> THE TASK:
Each line holding the word "mantle" must appear in the answer, copied from the entries.

[Start of section]

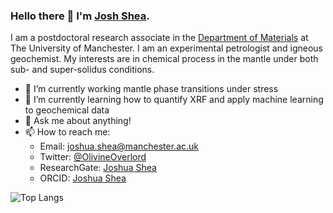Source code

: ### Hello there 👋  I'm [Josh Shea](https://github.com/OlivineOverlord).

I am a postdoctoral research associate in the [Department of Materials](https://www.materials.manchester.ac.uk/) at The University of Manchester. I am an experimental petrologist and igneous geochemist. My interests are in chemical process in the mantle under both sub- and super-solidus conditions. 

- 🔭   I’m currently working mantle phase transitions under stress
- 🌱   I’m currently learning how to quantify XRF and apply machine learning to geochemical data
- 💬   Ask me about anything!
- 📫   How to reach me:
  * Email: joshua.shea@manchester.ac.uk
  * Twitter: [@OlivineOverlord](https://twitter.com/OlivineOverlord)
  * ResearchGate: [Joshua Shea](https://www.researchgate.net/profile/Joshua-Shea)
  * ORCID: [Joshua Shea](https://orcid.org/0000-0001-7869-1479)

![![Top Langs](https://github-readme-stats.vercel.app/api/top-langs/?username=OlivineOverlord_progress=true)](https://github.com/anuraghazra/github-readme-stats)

[End of section]
[Start of section]

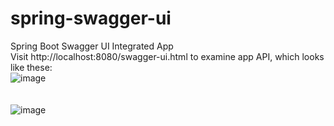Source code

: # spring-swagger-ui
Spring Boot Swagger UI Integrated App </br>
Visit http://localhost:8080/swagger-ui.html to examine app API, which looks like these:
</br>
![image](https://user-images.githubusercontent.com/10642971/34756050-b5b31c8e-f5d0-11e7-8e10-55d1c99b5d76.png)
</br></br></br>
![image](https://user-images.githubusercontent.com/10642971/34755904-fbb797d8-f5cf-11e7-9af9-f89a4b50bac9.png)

[End of section]

> ANSWER SPACE:
I am a postdoctoral research associate in the [Department of Materials](https://www.materials.manchester.ac.uk/) at The University of Manchester. I am an experimental petrologist and igneous geochemist. My interests are in chemical process in the mantle under both sub- and super-solidus conditions. 
- 🔭   I’m currently working mantle phase transitions under stress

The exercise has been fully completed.